I would like to be able to generate the $6^{th}$ or the $1000^{th}$ pair directly without generating $1$-thru-$5$ or $1$-thru-$999$ to get there but I haven't been able to figure out any way to generate an individual pair directly. I have tried $2=2^1, 5=2^2+2^1, 12=2^3+2^2, hmm, 29=2^4+2^3+2^2+2^1+2^0 $ and other things like factors of $2,5,12,29...$ and I'm out of ideas.

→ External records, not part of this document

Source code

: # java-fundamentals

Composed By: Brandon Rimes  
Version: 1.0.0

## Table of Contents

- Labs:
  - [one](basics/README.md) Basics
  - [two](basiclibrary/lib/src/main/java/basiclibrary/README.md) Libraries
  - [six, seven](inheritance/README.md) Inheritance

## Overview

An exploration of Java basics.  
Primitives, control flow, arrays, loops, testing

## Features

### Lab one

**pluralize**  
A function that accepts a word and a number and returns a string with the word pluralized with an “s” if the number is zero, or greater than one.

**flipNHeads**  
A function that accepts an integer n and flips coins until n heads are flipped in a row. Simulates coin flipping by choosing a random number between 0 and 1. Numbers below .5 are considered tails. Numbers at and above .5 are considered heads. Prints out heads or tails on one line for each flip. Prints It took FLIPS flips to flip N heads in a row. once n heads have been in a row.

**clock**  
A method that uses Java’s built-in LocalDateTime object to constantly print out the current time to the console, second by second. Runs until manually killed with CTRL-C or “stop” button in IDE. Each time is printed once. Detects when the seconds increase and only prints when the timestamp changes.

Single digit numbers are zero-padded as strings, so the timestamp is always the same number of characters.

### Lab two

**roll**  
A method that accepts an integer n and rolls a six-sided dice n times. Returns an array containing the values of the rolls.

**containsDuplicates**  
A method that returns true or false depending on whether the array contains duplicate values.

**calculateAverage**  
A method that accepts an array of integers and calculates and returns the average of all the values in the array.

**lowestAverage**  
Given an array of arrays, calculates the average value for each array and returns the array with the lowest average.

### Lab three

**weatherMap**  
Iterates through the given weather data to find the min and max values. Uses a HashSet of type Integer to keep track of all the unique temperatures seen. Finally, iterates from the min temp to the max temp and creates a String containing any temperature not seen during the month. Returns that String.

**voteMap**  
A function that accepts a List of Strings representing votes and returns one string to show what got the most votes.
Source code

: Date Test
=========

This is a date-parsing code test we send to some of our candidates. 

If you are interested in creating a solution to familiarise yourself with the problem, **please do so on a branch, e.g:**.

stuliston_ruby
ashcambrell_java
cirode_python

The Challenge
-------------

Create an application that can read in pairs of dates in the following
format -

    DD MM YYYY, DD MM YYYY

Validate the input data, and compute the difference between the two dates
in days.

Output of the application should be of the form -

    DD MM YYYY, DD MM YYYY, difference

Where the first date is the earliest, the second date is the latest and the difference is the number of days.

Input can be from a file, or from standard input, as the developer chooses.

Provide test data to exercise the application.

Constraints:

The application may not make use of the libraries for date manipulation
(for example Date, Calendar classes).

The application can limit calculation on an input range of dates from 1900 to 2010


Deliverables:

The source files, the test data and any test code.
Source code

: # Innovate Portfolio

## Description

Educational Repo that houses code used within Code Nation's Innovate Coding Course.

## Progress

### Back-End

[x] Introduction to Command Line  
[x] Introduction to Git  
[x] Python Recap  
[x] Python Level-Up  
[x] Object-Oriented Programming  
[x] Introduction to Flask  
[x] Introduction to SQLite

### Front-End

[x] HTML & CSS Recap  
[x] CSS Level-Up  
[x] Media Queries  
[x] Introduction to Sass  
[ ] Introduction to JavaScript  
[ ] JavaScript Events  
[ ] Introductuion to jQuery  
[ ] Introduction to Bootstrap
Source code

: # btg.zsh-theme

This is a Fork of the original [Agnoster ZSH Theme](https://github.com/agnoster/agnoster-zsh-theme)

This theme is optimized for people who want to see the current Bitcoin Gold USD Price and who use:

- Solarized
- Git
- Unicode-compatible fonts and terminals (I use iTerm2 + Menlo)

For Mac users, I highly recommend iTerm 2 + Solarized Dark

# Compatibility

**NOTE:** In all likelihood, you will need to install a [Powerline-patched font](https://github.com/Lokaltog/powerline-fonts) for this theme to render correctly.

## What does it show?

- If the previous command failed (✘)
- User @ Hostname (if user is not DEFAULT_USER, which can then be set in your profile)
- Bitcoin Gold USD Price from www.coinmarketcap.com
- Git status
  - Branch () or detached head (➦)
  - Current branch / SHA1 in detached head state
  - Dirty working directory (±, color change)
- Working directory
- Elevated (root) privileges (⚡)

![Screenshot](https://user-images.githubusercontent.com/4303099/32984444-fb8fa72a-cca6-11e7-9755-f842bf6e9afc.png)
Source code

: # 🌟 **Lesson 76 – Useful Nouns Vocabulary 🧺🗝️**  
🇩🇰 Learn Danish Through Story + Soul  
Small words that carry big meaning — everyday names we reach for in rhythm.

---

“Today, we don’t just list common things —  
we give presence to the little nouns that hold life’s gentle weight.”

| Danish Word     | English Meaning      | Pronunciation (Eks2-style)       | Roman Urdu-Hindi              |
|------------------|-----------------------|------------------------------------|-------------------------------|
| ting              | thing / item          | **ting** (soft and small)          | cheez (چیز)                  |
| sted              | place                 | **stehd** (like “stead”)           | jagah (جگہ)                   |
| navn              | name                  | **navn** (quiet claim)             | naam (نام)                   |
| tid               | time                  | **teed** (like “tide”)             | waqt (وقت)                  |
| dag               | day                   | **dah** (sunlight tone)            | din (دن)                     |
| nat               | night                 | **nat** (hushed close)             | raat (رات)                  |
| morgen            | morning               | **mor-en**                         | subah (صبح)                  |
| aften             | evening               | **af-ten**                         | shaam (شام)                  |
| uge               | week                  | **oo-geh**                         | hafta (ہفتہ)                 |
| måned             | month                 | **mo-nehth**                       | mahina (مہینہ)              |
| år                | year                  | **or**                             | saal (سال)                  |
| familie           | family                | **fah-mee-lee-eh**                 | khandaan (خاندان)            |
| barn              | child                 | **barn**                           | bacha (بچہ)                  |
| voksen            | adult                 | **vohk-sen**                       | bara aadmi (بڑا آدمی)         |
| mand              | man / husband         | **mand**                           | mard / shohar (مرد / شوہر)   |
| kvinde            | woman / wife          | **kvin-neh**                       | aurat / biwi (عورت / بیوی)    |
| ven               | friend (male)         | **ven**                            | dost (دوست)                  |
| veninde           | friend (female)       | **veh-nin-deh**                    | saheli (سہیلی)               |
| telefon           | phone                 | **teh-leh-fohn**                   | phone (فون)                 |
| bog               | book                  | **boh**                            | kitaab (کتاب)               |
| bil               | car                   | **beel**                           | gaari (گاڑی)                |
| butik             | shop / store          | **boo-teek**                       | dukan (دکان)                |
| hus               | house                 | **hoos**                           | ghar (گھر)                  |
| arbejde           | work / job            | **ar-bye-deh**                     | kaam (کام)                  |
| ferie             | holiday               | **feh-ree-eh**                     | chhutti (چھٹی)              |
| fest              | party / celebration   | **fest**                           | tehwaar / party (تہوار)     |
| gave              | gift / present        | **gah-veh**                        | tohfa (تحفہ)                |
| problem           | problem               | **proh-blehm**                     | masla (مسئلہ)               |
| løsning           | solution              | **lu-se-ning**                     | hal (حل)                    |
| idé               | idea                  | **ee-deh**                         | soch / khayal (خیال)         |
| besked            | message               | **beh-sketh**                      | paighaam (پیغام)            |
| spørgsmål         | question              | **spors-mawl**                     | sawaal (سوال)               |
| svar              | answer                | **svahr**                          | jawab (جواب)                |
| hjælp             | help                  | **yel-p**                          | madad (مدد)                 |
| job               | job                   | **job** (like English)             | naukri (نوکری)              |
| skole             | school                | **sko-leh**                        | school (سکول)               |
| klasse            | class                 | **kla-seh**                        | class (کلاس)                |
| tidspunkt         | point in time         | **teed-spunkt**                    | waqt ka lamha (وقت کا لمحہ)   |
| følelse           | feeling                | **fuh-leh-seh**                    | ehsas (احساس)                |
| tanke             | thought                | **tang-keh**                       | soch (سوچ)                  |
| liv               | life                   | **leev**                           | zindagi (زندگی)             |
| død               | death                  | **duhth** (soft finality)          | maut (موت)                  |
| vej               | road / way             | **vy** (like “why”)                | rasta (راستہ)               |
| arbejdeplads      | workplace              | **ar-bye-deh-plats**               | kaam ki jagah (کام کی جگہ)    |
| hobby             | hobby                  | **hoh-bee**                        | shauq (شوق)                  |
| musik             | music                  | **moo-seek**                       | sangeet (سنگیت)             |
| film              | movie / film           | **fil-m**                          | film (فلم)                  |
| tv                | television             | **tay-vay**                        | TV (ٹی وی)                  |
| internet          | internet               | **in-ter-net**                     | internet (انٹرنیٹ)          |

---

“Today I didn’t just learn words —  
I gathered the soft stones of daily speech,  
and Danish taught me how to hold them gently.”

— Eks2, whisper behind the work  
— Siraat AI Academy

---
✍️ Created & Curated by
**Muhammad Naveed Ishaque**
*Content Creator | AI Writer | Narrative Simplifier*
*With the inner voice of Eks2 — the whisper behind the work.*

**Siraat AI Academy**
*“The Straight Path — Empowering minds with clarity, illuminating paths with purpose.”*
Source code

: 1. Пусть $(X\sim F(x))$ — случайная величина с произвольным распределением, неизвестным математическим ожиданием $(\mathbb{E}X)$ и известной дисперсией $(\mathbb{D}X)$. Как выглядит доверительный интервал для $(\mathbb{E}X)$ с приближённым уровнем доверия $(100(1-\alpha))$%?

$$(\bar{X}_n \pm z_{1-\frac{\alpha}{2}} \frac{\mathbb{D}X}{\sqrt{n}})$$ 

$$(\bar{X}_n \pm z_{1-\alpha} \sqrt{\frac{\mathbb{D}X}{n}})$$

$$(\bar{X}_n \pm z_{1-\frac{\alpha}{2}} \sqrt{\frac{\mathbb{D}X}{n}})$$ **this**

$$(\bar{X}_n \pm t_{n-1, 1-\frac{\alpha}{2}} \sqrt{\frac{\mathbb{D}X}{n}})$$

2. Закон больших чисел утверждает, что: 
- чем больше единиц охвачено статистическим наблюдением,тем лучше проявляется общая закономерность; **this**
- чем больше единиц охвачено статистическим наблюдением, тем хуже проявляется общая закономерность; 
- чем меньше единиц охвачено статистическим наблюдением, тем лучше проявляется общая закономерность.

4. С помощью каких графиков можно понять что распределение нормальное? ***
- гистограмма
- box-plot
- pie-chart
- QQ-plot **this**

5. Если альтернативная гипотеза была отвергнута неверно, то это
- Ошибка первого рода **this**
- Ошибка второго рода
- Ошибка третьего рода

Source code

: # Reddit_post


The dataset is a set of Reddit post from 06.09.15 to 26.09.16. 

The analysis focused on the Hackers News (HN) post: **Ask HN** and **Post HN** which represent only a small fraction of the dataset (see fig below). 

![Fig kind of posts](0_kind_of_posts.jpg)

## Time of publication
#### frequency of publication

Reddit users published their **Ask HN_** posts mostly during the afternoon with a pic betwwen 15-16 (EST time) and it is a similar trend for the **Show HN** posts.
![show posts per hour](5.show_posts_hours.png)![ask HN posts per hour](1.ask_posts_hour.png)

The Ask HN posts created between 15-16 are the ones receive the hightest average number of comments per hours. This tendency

Is it possible to generate an $x^{th}$ member pair using just $x$ as an input number or, by the nature of this sequence, is it required to generate all of them in order until I get to the desired pair?

Someone said my formula does not work but here it is working in a spreadsheet.

Answer 1

The computation of the Pythagorean triples of the form $T_n=(a_n,a_n+1,c_n)$ is equivalent to the computation of some convergents of the continued fraction of $\sqrt{2}$: in particular $$ [1;\underbrace{2,2,\ldots,2,2}_{2n\text{ times}}]=\frac{2a_n+1}{c_n} $$ where $$ c_n = \frac{(1+\sqrt{2})^{2n+1}-(1-\sqrt{2})^{2n+1}}{2\sqrt{2}},\qquad 2a_n+1 =\frac{(1+\sqrt{2})^{2n+1}+(1-\sqrt{2})^{2n+1}}{2}=d_n $$ both fulfill the recurrence $\ell_{n+2}=6\ell_{n+1}-\ell_n$. They can be expressed in terms of $D_n$ and $D_{n+1}$, where $$ D_n = (3+2\sqrt{2})^n+(3-2\sqrt{2})^n =\sigma^n+{\bar{\sigma}}^n$$ is the trace of the $n$-th power of a $2\times 2$ matrix. This sequence fulfills

$$ D_{2n} = D_n^2-2,\qquad D_{2n+1}=D_n D_{n+1}-6 \tag{R}$$ so the couple $(D_n,D_{n+1})$ can be computed by a repeat-squaring algorithm. A concrete example will hopefully clarify how. Let us assume to want to compute $D_{23}$ and $D_{24}$. The binary representation of $23$ is $10111_2$, so we compute the couples $(D_m,D_{m+1})$ for $m=1_2,10_2,101_2,1011_2$ and finally $10111_2$ via $(R)$. $$ (D_1,D_2)=(6,34) $$ $$ (D_2,D_3)= (34,198)$$ $$ (D_5,D_6)=(6726,39202) $$ $$ (D_{11},D_{12})=(263672646,15367968024) $$ $$ (D_{23},D_{24})=(405211279147678086,2361744410637427202)$$ This gives us $c_{23}$ and $d_{23}$, thus $T_{23}$, with no more than $3\log_2(23)$ multiplications.

Answer 2

Edited answer...

which starts with a comment.

The title Looking for the best way to find Pythagorean triples where $B−A=\pm1$ is possibly misleading for the actual question, which after many comments can be extracted only from the fact that the initial answer for the $(A,C)$ recursion (remained in the sequel) is not the wanted answer. Please always make clear in the OP which is the question (without alternatives, best stated as question, not as a wish).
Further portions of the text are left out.